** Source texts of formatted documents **

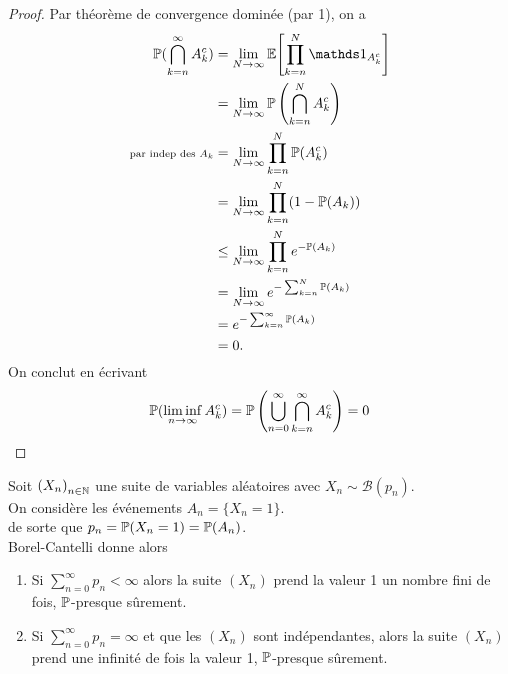 \begin{proof}
    Par théorème de convergence dominée (par 1), on a
    \begin{equation*}
        \begin{aligned}
            \bb P(\bigcap_{k=n}^\infty A_k^c)
            &= \lim_{N\to\infty} \bb E\ff{\prod_{k=n}^N \one_{A_k^c}}\\
            &= \lim_{N\to\infty} \bb P\left( \bigcap_{k=n}^N A_k^c \right)\\
            \smol{par indep des \(A_k\)}&= \lim_{N\to\infty} \prod_{k=n}^N \bb P(A_k^c)\\
            &= \lim_{N\to\infty} \prod_{k=n}^N (1-\bb P(A_k))\\
            &\leq \lim_{N\to\infty} \prod_{k=n}^N e^{-\bb P(A_k)}\\
            &= \lim_{N\to\infty} e^{-\sum_{k=n}^N \bb P(A_k)}\\
            &= e^{-\sum_{k=n}^\infty \bb P(A_k)}\\
            &= 0.
        \end{aligned}
    \end{equation*}
    On conclut en écrivant
    \begin{equation*}
        \mathbb{P}(\liminf_{n\to\infty} A_k^c) = \mathbb{P}\left( \bigcup_{n=0}^\infty \bigcap_{k=n}^\infty A_k^c \right) = 0
    \end{equation*}
\end{proof}

\begin{example}
    Soit \({(X_n)}_{n\in\mathbb{N}}\) une suite de variables aléatoires
    avec \(X_n\sim\mathcal B(p_n)\).\\
    On considère les événements \(A_n = \{X_n = 1\}\).\\
    de sorte que \(p_n = \mathbb{P}(X_n = 1) = \mathbb{P}(A_n)\).\\
    Borel-Cantelli donne alors
    \begin{enumerate}
        \item Si \(\sum_{n=0}^\infty p_n < \infty\) alors la suite \((X_n)\) prend 
        la valeur 1 un nombre fini de fois, \(\mathbb{P}\)-presque sûrement.

        \item Si \(\sum_{n=0}^\infty p_n = \infty\) et que les \((X_n)\) sont 
        indépendantes, alors la suite \((X_n)\) prend une infinité de fois
        la valeur 1, \(\mathbb{P}\)-presque sûrement.
    \end{enumerate}
\end{example}

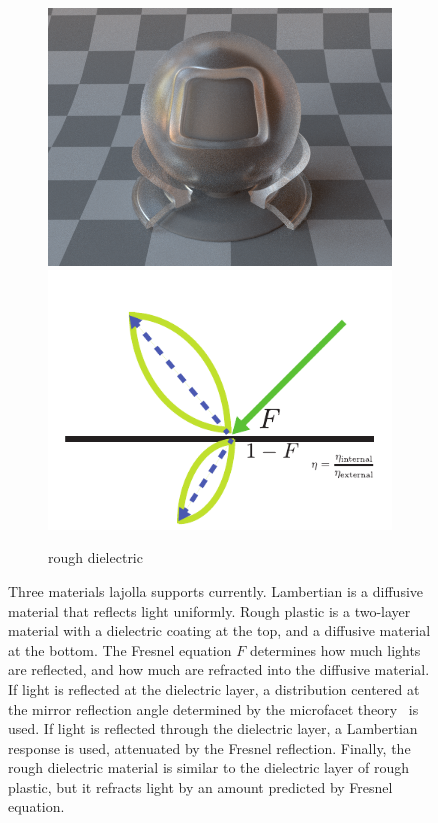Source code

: \documentclass{article}
\begin{document}
\begin{figure}
\begin{subfigure}[t]{0.32\linewidth}
\begin{minipage}[t]{\linewidth}
            \includegraphics[width=\linewidth]{imgs/roughdielectric_render.png}
            \includegraphics[width=\linewidth]{imgs/roughdielectric.pdf}
        \end{minipage}
        \caption{rough dielectric}
        \label{fig:rough_dielectric}
    \end{subfigure}
    \caption{Three materials lajolla supports currently. Lambertian is a diffusive material that reflects light uniformly. Rough plastic is a two-layer material with a dielectric coating at the top, and a diffusive material at the bottom. The Fresnel equation $F$ determines how much lights are reflected, and how much are refracted into the diffusive material. If light is reflected at the dielectric layer, a distribution centered at the mirror reflection angle determined by the microfacet theory~\cite{Cook:1982:RMC} is used. If light is reflected through the dielectric layer, a Lambertian response is used, attenuated by the Fresnel reflection. Finally, the rough dielectric material is similar to the dielectric layer of rough plastic, but it refracts light by an amount predicted by Fresnel equation.}
    \label{fig:materials}
\end{figure}
\end{document}
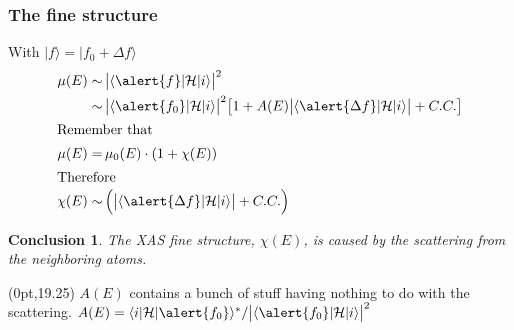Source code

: \documentclass[10pt, xcolor=x11names, compress]{beamer}
\newtheorem{conclusion}[theorem]{Conclusion}
\begin{document}
\begin{frame}
  \frametitle{The fine structure}
  With $|f\rangle = |f_0+\Delta f\rangle$
  \begin{align}
    \mu(E) \sim&\, \big|\langle \alert{f}| \mathcal{H}|i\rangle\big|^2
    \notag\\
    \sim&\, \big|\langle \alert{f_0}| \mathcal{H}|i\rangle\big|^2
    \big[
    1 + A(E)
    \big|\langle \alert{\Delta f}| \mathcal{H}|i\rangle\big|
    + C.C.
    \big]\notag\\
    \intertext{Remember that}
    \mu(E) =&\, \mu_0(E) \cdot (1+\chi(E))\notag\\
    \intertext{Therefore}
    \chi(E) \sim&\,\Big(\big|\langle \alert{\Delta f}|
    \mathcal{H}|i\rangle\big| + C.C.\Big)\notag
  \end{align}

  \begin{conclusion}
    The XAS fine structure, $\chi(E)$, is caused by the scattering from
    the neighboring atoms.
  \end{conclusion}

  \begin{textblock*}{0.6\linewidth}(0pt,19.25\TPVertModule)%
    \tiny%
    $A(E)$ contains a bunch of stuff having nothing to do with the
    scattering. $A(E) = \langle
      i|\mathcal{H}|\alert{f_0}\rangle^\ast / \big|\langle
      \alert{f_0}| \mathcal{H}|i\rangle\big|^2$
  \end{textblock*}
\end{frame}
\end{document}
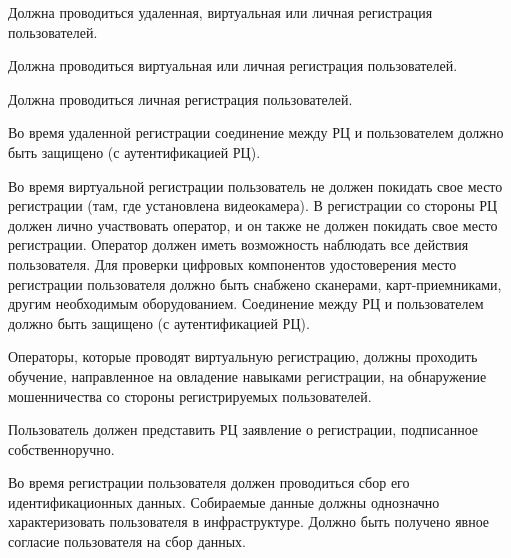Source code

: 


Должна проводиться удаленная, виртуальная или личная регистрация пользователей.

Должна проводиться виртуальная или личная регистрация пользователей.

Должна проводиться личная регистрация пользователей.

Во время удаленной регистрации соединение между РЦ и пользователем должно быть 
защищено (с аутентификацией РЦ).

Во время виртуальной регистрации пользователь не должен покидать свое
место регистрации (там, где установлена видеокамера). В регистрации со стороны
РЦ должен лично участвовать оператор, и он также не должен покидать свое место
регистрации.
%
Оператор должен иметь возможность наблюдать все действия пользователя.
%
Для проверки цифровых компонентов удостоверения место регистрации пользователя
должно быть снабжено сканерами, карт-приемниками, другим необходимым
оборудованием.
%
Соединение между РЦ и пользователем должно быть защищено (с аутентификацией РЦ).


Операторы, которые проводят виртуальную регистрацию, должны проходить обучение, 
направленное на овладение навыками регистрации, на обнаружение мошенничества со 
стороны регистрируемых пользователей.
%

Пользователь должен представить РЦ заявление о регистрации, подписанное 
собственноручно.


Во время регистрации пользователя должен проводиться сбор его идентификационных
данных. Собираемые данные должны однозначно характеризовать пользователя
в инфраструктуре. Должно быть получено явное согласие пользователя на сбор 
данных.

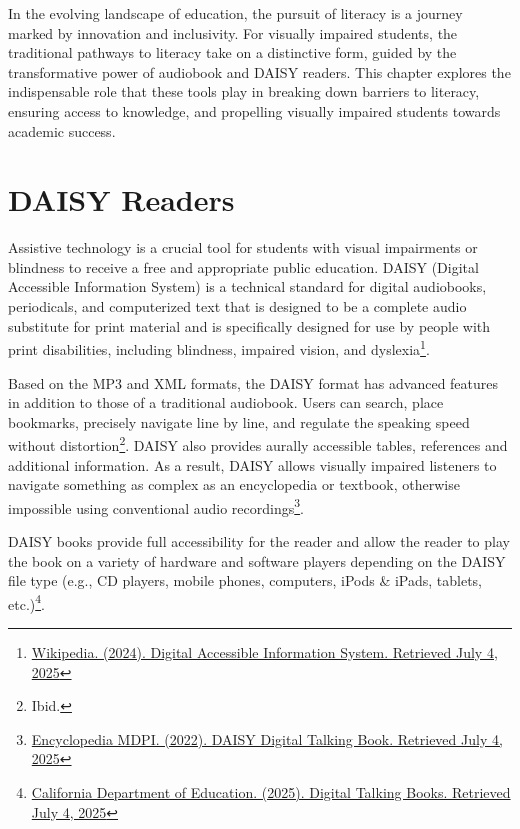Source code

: In the evolving landscape of education, the pursuit of literacy is a journey marked by innovation and inclusivity. For visually impaired students, the traditional pathways to literacy take on a distinctive form, guided by the transformative power of audiobook and DAISY readers. This chapter explores the indispensable role that these tools play in breaking down barriers to literacy, ensuring access to knowledge, and propelling visually impaired students towards academic success.

\section{DAISY Readers}\label{text-to-speech-music-podcast}

Assistive technology is a crucial tool for students with visual impairments or blindness to receive a free and appropriate public education. DAISY (Digital Accessible Information System) is a technical standard for digital audiobooks, periodicals, and computerized text that is designed to be a complete audio substitute for print material and is specifically designed for use by people with print disabilities, including blindness, impaired vision, and dyslexia\footnote{\href{https://en.wikipedia.org/wiki/Digital_Accessible_Information_System}{Wikipedia. (2024). Digital Accessible Information System. Retrieved July 4, 2025}}.

Based on the MP3 and XML formats, the DAISY format has advanced features in addition to those of a traditional audiobook. Users can search, place bookmarks, precisely navigate line by line, and regulate the speaking speed without distortion\footnote{Ibid.}. DAISY also provides aurally accessible tables, references and additional information. As a result, DAISY allows visually impaired listeners to navigate something as complex as an encyclopedia or textbook, otherwise impossible using conventional audio recordings\footnote{\href{https://encyclopedia.pub/entry/33638}{Encyclopedia MDPI. (2022). DAISY Digital Talking Book. Retrieved July 4, 2025}}.

DAISY books provide full accessibility for the reader and allow the reader to play the book on a variety of hardware and software players depending on the DAISY file type (e.g., CD players, mobile phones, computers, iPods \& iPads, tablets, etc.)\footnote{\href{https://www.cde.ca.gov/re/pn/sm/dtbdefinitions.asp}{California Department of Education. (2025). Digital Talking Books. Retrieved July 4, 2025}}.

** PROBLEM REQUIREMENTS **
Scan the entries above for the word "защищено", then copy every line in which it occurs.

** EXERCISE SOLUTION **
защищено (с аутентификацией РЦ).
Соединение между РЦ и пользователем должно быть защищено (с аутентификацией РЦ).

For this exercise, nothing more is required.